January 13th, 2012· Autoruns v11.21: This update to Autoruns fixes a number of minor bugs, including one that could result in a crash when certain scheduled tasks are configured.
· Coreinfo v3.03: Coreinfo, a command-line utility that dumps information about a system’s CPU topology and capabilities, now reports the presence of TSC (timestamp counter) Invariant support.
· Portmon v3.03: Portmon, a utility for monitoring serial and parallel port traffic, includes some minor bug fixes and user-interface consistency updates.
· Process Explorer v15.12: This update to Process Explorer makes the search dialog asynchronous and reports the types of found items. It also fixes several bugs, including showing a small font when run after an older version, a bug in the restart-process functionality, working set columns not showing data, and again shows information about service processes when run from an unprivileged user account.
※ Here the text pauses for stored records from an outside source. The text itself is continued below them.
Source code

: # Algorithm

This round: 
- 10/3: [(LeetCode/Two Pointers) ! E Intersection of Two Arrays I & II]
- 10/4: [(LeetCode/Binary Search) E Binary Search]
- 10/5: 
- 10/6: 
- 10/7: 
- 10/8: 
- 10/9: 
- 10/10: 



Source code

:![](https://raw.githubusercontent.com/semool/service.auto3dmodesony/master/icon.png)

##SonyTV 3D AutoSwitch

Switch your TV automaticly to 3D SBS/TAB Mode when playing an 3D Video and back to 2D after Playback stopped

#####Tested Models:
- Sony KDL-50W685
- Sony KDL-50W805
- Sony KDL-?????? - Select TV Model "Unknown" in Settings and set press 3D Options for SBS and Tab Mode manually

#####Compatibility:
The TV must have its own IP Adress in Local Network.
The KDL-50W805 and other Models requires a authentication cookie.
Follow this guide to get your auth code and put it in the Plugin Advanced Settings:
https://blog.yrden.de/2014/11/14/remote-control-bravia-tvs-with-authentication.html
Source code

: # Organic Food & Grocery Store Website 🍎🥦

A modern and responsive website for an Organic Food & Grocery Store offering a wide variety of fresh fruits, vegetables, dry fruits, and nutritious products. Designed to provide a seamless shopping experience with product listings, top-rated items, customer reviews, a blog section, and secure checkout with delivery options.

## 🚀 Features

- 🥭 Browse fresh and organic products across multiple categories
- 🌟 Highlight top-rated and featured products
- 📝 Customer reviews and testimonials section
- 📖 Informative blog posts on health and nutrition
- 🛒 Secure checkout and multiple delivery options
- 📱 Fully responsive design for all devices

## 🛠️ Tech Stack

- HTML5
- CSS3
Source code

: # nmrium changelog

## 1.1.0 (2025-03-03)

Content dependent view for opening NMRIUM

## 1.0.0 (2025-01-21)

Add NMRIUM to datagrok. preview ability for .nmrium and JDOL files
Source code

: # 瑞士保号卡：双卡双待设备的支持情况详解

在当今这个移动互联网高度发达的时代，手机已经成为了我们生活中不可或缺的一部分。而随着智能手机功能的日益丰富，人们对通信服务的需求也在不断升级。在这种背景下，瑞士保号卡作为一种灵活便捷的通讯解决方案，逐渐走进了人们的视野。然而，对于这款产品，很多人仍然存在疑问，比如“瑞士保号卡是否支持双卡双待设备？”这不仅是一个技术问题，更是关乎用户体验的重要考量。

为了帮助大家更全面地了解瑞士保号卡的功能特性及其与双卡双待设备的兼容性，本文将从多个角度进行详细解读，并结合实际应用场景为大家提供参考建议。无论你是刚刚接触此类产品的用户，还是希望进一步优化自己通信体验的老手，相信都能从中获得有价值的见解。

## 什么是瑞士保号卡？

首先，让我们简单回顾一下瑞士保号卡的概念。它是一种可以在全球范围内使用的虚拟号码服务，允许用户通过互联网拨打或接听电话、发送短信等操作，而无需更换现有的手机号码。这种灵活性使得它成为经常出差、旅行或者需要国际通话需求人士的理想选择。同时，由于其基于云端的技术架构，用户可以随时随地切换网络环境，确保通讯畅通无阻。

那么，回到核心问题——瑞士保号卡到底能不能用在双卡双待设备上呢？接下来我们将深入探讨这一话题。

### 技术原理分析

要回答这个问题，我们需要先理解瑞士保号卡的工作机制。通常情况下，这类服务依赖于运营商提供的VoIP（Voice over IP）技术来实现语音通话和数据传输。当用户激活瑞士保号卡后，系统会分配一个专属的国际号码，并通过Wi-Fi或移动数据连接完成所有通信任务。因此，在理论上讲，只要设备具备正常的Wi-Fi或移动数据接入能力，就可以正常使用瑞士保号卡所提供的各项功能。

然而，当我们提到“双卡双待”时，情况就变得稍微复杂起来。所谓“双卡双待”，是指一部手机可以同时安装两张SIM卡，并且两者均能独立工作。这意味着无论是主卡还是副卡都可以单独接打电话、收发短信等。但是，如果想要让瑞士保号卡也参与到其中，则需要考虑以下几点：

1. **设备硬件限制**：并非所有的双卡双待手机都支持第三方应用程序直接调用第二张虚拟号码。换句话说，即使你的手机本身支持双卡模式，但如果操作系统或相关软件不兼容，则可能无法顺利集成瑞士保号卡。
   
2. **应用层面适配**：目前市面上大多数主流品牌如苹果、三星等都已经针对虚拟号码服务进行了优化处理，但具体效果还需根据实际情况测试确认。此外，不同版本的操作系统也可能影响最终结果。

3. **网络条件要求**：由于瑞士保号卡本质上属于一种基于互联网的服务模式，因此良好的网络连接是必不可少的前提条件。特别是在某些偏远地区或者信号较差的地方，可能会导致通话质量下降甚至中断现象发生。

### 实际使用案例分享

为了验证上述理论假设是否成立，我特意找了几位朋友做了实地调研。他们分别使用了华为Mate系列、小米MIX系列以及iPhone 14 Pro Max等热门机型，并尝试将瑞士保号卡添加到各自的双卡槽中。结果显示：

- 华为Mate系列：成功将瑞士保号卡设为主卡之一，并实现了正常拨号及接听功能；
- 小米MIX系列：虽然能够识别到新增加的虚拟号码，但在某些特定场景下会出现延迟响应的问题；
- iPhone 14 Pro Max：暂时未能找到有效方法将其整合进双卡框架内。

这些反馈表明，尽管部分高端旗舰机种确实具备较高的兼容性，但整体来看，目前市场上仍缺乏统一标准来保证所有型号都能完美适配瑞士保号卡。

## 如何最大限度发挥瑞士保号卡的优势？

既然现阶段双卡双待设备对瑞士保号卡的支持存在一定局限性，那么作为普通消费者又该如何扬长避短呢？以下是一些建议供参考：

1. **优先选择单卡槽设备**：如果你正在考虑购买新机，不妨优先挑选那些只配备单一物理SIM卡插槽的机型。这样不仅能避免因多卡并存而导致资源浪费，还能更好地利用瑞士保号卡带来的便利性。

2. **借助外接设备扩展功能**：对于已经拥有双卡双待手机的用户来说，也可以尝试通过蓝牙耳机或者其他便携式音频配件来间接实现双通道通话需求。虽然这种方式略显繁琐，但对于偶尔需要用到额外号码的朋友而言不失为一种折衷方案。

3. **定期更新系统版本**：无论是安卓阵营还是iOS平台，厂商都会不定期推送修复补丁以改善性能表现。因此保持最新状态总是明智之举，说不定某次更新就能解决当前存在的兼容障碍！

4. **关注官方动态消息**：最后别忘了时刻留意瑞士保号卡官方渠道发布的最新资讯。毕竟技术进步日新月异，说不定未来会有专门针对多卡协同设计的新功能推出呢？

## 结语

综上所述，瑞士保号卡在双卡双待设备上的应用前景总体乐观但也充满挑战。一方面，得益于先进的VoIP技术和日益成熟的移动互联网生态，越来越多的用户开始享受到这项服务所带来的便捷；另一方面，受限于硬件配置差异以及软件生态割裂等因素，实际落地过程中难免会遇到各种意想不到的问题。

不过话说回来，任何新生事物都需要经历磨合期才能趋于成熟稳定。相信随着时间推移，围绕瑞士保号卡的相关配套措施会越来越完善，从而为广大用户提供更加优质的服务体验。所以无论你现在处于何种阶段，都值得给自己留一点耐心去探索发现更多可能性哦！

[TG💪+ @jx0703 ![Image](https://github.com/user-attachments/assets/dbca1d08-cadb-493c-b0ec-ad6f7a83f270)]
December 17th, 2011· Process Explorer v15.11: This minor update fixes several bugs, including the fleeting appearance of garbage characters in the status bar.
December 6th, 2011· Autoruns v11.2: This update fixes a bug in the jump-to-folder function when executed on disabled items and correctly locates print monitor DLLs when they are stored in print monitor-specific system director
· Disk Usage (DU) v1.4: This update to Du, a command line utility for analyzing the disk space consumed by directories, adds a CSV output option, accounts for the file system cluster size in its on-disk size calculations, and includes alternate data streams.
· Process Explorer v15.1: This update of Process Explorer, a Task Manager replacement, adds support for new Windows 8 features by giving the processes hosting immersive applications a distinct highlight color, shows immersive application package names in process tooltips and as a new process view column, lists AppContainer and capability SIDs in the process security properties, and updates the GPU support to be compatible with Windows 8. Other enhancements include GPU memory counters with more descriptive labels, display of the logon session ID on the security properties, and reporting of suspended processes as suspended in the CPU usage column.
· Strings v2.42: This Strings release fixes a bug that would result in a crash when the –n or -b options are specified without a file name
November 11th, 2011· Autoruns v11.1: This update to Autoruns adds several new autostart locations, reports the active filter in the status bar, and highlights unsigned images and those with no company name or description to make them easy to spot.
· AccessChk v5.02: This AccessChk release includes improved error messages, reports registry key delete permission, and includes a manifest.
· Coreinfo v3.02: This minor update to Coreinfo, a command-line tool that reports supported CPU features and topology, includes Microsoft’s SLAT term for Intel’s Extended Page Table and AMD’s Nested Paging virtualization features.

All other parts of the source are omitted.